• **Required work**: Pick out the lines below that contain the string "uparrow" and copy them all.
::::::
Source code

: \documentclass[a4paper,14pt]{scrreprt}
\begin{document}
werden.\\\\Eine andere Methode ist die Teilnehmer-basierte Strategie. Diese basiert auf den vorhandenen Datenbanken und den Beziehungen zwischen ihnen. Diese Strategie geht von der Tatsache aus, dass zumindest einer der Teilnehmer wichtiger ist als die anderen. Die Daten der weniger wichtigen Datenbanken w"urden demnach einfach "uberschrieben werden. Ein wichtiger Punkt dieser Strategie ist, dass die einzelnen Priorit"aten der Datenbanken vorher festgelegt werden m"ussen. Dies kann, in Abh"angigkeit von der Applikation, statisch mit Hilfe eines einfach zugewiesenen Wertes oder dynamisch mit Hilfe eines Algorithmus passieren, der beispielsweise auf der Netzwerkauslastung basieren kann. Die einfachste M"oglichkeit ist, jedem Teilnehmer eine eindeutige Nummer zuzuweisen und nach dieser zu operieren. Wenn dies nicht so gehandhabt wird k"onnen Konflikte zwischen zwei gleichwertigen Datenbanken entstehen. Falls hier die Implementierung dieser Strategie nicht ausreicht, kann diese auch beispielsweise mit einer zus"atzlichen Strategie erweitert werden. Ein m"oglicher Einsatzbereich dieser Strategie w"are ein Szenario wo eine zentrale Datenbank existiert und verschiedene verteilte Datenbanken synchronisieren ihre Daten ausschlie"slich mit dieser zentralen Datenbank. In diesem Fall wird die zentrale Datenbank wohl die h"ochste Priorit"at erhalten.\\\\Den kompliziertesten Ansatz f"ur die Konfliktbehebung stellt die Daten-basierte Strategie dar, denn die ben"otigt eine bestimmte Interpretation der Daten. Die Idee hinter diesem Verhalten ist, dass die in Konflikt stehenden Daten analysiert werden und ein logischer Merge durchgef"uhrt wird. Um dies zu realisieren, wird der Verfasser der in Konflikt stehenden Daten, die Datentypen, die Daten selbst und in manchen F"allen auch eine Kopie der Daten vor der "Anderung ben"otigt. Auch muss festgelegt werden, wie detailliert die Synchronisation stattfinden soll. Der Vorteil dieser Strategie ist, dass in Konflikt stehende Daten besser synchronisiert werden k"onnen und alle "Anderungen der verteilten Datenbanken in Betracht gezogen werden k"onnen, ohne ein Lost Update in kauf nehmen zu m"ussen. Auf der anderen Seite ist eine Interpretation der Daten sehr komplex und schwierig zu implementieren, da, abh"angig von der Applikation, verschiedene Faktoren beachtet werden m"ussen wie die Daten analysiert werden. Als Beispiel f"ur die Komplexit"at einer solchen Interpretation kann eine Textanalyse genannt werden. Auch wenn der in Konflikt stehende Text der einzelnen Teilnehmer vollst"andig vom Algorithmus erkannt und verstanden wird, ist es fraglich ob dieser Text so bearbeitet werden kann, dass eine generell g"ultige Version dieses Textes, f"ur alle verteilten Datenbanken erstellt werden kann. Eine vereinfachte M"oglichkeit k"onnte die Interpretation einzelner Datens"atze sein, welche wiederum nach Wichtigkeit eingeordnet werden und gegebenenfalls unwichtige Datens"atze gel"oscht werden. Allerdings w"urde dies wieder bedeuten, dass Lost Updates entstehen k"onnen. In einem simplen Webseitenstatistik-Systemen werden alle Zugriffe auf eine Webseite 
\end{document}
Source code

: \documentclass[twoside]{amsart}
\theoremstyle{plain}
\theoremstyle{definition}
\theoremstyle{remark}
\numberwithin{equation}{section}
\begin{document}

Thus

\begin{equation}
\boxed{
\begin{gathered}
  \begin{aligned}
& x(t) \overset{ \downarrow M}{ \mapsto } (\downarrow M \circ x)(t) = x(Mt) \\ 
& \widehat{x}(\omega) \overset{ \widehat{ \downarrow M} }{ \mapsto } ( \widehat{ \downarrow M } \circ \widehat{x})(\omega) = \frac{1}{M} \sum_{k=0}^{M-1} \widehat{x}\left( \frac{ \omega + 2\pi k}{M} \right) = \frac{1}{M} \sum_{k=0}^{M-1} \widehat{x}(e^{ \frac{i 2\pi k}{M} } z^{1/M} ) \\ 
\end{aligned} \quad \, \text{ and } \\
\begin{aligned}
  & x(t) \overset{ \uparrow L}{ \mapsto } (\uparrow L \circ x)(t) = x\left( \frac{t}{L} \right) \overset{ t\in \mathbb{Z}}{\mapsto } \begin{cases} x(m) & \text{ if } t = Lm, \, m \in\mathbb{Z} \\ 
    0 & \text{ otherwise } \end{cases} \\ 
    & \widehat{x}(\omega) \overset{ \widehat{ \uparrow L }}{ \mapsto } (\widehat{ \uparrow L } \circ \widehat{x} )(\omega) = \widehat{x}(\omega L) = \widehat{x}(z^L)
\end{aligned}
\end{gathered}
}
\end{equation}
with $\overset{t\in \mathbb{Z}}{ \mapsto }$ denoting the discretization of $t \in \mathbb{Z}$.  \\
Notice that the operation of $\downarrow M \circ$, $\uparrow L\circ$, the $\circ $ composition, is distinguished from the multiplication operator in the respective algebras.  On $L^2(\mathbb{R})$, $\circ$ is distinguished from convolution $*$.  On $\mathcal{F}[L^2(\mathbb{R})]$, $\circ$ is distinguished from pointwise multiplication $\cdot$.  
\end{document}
::::::
• **Result of the task**:
  & x(t) \overset{ \uparrow L}{ \mapsto } (\uparrow L \circ x)(t) = x\left( \frac{t}{L} \right) \overset{ t\in \mathbb{Z}}{\mapsto } \begin{cases} x(m) & \text{ if } t = Lm, \, m \in\mathbb{Z} \\ 
    & \widehat{x}(\omega) \overset{ \widehat{ \uparrow L }}{ \mapsto } (\widehat{ \uparrow L } \circ \widehat{x} )(\omega) = \widehat{x}(\omega L) = \widehat{x}(z^L)
Notice that the operation of $\downarrow M \circ$, $\uparrow L\circ$, the $\circ $ composition, is distinguished from the multiplication operator in the respective algebras.  On $L^2(\mathbb{R})$, $\circ$ is distinguished from convolution $*$.  On $\mathcal{F}[L^2(\mathbb{R})]$, $\circ$ is distinguished from pointwise multiplication $\cdot$.  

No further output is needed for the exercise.